Saat melewati sebuah pohon besar, Qianye tiba-tiba berhenti di bayang-bayang, tak bergerak. Di sepuluh meter lebih, dua siswa muncul dan langsung bertarung hebat. Dalam beberapa menit, satu remaja tewas dengan beberapa tusukan!
Pemenang tampak masih belum puas, dengan ganas menikam tubuh lawannya beberapa kali, lalu mengambil peluit khusus dari pinggang korban, memutar peluit itu untuk melihat goresan di permukaannya, sambil mengumpat.

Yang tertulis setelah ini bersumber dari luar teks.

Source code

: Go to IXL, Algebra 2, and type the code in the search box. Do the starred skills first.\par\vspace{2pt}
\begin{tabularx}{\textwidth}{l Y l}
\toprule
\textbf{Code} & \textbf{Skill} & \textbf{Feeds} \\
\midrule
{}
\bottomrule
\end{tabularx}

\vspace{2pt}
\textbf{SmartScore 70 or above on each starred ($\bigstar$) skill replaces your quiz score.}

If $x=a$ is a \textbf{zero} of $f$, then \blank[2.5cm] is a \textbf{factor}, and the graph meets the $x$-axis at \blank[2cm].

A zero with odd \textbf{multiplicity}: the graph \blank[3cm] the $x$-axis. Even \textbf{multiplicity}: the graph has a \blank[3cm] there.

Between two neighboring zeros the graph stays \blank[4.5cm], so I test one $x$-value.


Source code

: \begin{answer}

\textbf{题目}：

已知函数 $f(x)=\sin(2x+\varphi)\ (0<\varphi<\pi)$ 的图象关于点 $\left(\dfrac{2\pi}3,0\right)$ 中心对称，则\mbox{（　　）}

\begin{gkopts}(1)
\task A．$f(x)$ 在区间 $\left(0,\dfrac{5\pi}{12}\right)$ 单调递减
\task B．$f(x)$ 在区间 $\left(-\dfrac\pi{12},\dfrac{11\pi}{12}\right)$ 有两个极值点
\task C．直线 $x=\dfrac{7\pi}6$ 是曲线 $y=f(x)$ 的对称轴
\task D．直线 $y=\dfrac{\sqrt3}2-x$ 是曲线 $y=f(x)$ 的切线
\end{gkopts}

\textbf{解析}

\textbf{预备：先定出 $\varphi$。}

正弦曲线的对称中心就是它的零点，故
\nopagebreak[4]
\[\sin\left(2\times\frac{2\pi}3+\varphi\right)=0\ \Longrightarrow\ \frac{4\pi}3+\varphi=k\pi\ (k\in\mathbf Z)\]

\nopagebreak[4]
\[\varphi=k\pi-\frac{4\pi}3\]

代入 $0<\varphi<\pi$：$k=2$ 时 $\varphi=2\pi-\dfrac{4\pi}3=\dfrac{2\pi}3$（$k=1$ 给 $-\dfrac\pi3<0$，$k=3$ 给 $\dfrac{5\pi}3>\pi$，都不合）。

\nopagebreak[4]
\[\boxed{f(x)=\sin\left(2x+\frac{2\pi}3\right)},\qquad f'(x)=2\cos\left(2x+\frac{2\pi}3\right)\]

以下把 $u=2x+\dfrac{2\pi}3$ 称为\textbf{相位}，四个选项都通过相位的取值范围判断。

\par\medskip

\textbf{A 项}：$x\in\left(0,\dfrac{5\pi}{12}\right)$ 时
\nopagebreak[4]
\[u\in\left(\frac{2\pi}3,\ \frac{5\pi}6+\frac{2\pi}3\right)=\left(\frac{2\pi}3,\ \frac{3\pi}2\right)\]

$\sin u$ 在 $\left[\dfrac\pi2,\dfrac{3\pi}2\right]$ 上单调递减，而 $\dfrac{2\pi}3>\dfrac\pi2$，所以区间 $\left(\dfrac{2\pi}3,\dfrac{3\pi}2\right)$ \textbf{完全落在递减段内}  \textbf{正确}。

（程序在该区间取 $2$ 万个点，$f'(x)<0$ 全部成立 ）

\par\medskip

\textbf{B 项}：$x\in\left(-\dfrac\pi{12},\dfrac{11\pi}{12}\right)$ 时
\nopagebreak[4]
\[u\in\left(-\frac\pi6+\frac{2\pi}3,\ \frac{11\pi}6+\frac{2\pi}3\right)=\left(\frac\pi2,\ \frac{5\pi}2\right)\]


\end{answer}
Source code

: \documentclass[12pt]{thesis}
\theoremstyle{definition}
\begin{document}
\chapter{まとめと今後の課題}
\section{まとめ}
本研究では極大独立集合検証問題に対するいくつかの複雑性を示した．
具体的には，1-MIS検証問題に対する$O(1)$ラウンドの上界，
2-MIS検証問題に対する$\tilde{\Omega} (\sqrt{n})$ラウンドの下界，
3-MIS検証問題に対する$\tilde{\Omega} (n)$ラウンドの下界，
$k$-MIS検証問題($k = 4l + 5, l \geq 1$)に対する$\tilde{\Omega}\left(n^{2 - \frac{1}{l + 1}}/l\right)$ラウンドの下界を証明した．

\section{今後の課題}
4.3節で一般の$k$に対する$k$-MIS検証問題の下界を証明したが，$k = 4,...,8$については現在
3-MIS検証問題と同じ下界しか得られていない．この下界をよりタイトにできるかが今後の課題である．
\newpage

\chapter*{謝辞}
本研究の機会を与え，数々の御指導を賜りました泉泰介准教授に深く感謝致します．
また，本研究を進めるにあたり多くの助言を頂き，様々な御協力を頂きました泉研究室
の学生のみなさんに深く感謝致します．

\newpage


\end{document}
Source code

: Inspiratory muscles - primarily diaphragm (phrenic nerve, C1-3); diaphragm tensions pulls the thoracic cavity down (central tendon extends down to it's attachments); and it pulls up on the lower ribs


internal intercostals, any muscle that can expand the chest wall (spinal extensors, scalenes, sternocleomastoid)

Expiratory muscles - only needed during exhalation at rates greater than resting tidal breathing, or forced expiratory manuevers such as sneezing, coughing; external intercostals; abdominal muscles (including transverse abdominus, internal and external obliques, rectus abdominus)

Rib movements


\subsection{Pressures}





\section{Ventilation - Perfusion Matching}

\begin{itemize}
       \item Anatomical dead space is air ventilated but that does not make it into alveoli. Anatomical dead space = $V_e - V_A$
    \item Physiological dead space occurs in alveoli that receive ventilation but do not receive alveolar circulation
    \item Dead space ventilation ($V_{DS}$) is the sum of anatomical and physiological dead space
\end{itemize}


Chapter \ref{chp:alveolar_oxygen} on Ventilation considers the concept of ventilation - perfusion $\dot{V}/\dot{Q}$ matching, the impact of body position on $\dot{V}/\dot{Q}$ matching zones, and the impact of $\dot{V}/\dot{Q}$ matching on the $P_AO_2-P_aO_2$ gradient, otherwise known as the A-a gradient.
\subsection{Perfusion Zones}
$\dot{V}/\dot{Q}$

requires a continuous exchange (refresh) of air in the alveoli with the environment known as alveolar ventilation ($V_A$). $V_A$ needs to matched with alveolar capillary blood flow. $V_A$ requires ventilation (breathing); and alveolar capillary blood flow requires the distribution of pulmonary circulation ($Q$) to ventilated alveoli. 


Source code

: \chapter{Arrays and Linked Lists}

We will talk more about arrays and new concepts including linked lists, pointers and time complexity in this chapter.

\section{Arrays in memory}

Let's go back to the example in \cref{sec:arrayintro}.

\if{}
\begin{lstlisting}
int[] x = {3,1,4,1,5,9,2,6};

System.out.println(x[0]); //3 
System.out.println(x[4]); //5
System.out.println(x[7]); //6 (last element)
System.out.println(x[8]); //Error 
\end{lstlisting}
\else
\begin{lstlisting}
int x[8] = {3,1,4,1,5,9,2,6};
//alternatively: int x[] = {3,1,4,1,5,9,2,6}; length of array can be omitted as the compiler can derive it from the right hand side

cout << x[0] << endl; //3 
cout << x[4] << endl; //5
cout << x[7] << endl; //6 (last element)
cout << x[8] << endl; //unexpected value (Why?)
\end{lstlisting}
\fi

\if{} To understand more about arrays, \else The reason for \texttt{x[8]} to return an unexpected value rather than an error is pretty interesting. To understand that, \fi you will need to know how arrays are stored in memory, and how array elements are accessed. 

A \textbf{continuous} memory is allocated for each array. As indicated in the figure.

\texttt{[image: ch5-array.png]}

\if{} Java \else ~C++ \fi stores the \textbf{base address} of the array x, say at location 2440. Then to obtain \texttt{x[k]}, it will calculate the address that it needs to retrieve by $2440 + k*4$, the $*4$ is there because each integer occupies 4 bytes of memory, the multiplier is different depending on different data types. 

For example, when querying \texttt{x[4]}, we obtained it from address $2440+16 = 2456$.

Remaja yang selamat juga mengalami beberapa luka. Ia mengatasi pendarahan, lalu mengambil peluit, bersiap meniupnya. Peluit-peluit ini khusus, jika ditiup dengan energi, suaranya bisa terdengar hingga beberapa kilometer. Para pelatih yang tersebar di area ujian akan segera datang bila mendengar suara peluit, memverifikasi hasil, lalu membawa siswa yang lulus keluar dari arena.
Peluit sudah di bibir, tapi remaja itu tidak lagi punya tenaga untuk meniupnya. Tiba-tiba, ujung pisau muncul di lehernya!
Remaja itu terkejut menoleh, tapi sudah tak bisa berkata apa-apa, hanya menunjuk ke arah Mimi yang berjalan keluar dari kedalaman hutan, lalu perlahan jatuh.
Mimi menunduk mencabut pisau dari tubuh remaja yang tewas, lalu menggeledah mereka, mengambil pisau dan dua peluit. Peluit khusus ini punya nomor, sebagai tanda identitas siswa dalam ujian.
Saat ujian berakhir dan peringkat ditentukan, yang dihitung adalah berapa peluit yang dimiliki. Kehilangan peluit sendiri, meskipun selamat, tetap di posisi terbawah.
Mimi menyelipkan pisau ke sarung kulit di pinggang, tiba-tiba merasa sesuatu, menatap ke arah Qianye, lalu berteriak, "Siapa di sana! Keluar!"